In computer security, "dancing pigs" is a term or problem that explains computer users' attitudes towards computer security. It states that users will continue to pick an amusing graphic even if they receive a warning from security software that it is potentially dangerous. In other words, users choose their primary desire features without considering the security. "Dancing pigs" is generally used by tech experts and can be found in IT articles.

== Origins ==
The term originates from a remark made by Edward Felten, an associate professor at Princeton University:

Given a choice between dancing pigs and security, users will pick dancing pigs every time.

Bruce Schneier states:

The user's going to pick dancing pigs over security every time.

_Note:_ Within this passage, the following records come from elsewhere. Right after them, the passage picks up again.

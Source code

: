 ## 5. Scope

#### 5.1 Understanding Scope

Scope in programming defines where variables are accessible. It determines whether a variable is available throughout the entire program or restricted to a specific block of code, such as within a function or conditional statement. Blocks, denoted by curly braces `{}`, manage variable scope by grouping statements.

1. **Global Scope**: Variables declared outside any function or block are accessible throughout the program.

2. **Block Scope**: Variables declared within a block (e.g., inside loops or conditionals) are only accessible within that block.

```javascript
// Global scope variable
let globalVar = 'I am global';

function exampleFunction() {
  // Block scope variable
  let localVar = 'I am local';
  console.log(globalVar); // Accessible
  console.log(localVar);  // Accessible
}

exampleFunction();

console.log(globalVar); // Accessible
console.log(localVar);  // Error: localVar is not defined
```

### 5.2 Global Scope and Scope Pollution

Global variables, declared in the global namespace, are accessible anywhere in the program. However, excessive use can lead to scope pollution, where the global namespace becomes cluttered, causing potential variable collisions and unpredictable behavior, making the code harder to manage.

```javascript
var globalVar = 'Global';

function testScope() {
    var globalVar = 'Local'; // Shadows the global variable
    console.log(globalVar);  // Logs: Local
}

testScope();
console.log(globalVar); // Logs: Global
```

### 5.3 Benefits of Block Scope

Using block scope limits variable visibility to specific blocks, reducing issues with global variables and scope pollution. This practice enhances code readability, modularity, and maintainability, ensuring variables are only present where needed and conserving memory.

Bruce Schneier expands on this remark as follows:

If J. Random Websurfer clicks on a button that promises dancing pigs on his computer monitor, and instead gets a hortatory message describing the potential dangers of the applet—he's going to choose dancing pigs over computer security any day. If the computer prompts him with a warning screen like: "The applet DANCING PIGS could contain malicious code that might do permanent damage to your computer, steal your life's savings, and impair your ability to have children," he'll click OK without even reading it. Thirty seconds later he won't even remember that the warning screen even existed.

The Mozilla Security Reviewers' Guide states:

Many of our potential users are inexperienced computer users, who do not understand the risks involved in using interactive Web content. This means we must rely on the user's judgment as little as possible.

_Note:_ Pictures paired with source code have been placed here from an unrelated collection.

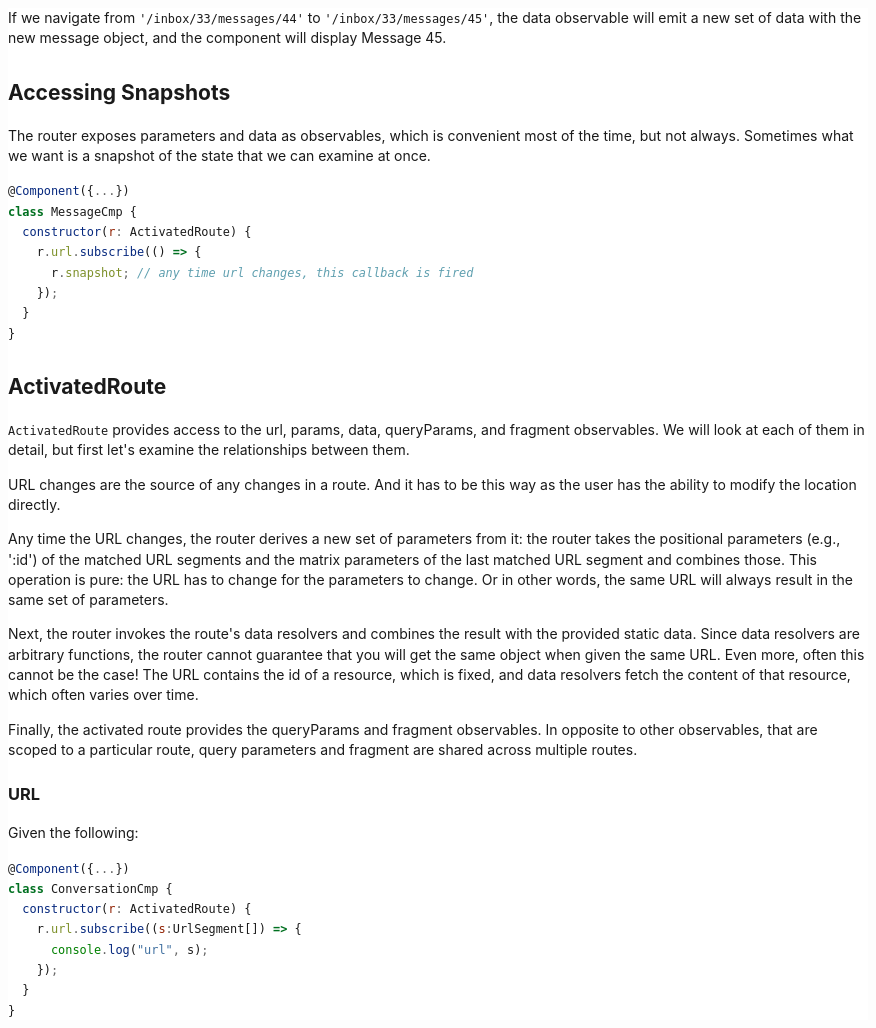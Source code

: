 If we navigate from `'/inbox/33/messages/44'` to `'/inbox/33/messages/45'`, the data observable will emit a new set of data with the new message object, and the component will display Message 45.

## Accessing Snapshots

The router exposes parameters and data as observables, which is convenient most of the time, but not always. Sometimes what we want is a snapshot of the state that we can examine at once.

```javascript
@Component({...})
class MessageCmp {
  constructor(r: ActivatedRoute) {
    r.url.subscribe(() => {
      r.snapshot; // any time url changes, this callback is fired
    });
  }
}
```

## ActivatedRoute

`ActivatedRoute` provides access to the url, params, data, queryParams, and fragment observables. We will look at each of them in detail, but first let's examine the relationships between them.

URL changes are the source of any changes in a route. And it has to be this way as the user has the ability to modify the location directly.

Any time the URL changes, the router derives a new set of parameters from it: the router takes the positional parameters (e.g., ':id') of the matched URL segments and the matrix parameters of the last matched URL segment and combines those. This operation is pure: the URL has to change for the parameters to change. Or in other words, the same URL will always result in the same set of parameters.

Next, the router invokes the route's data resolvers and combines the result with the provided static data. Since data resolvers are arbitrary functions, the router cannot guarantee that you will get the same object when given the same URL. Even more, often this cannot be the case! The URL contains the id of a resource, which is fixed, and data resolvers fetch the content of that resource, which often varies over time.

Finally, the activated route provides the queryParams and fragment observables. In opposite to other observables, that are scoped to a particular route, query parameters and fragment are shared across multiple routes.

### URL

Given the following:

```javascript
@Component({...})
class ConversationCmp {
  constructor(r: ActivatedRoute) {
    r.url.subscribe((s:UrlSegment[]) => {
      console.log("url", s);
    });
  }
}
```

A widely publicized 2009 paper directly addresses the dancing pigs quotation and argues that users' behavior is plausibly rational:

While amusing, this is unfair: users are never offered security, either on its own or as an alternative to anything else. They are offered long, complex and growing sets of advice, mandates, policy updates and tips. These sometimes carry vague and tentative suggestions of reduced risk, never security.

== Experimental support ==
One study of phishing found that people really do prefer dancing animals to security. The study showed participants a number of phishing sites, including one that copied the Bank of the West home page:

For many participants the "cute" design, the level of detail and the fact that the site does not ask for a great deal of information were the most convincing factors. Two participants mentioned the animated bear video that appears on the page, (e.g., "because that would take a lot of effort to copy"). Participants in general found this animation appealing and many reloaded the page just to see the animation again.

Schneier believes the dancing pigs problem will lead to crime, a key threat. He said: "The tactics might change ... as security measures make some tactics harder and others easier, but the underlying issue is constant." Ignoring computer security can inflict various types of damage resulting in significant losses.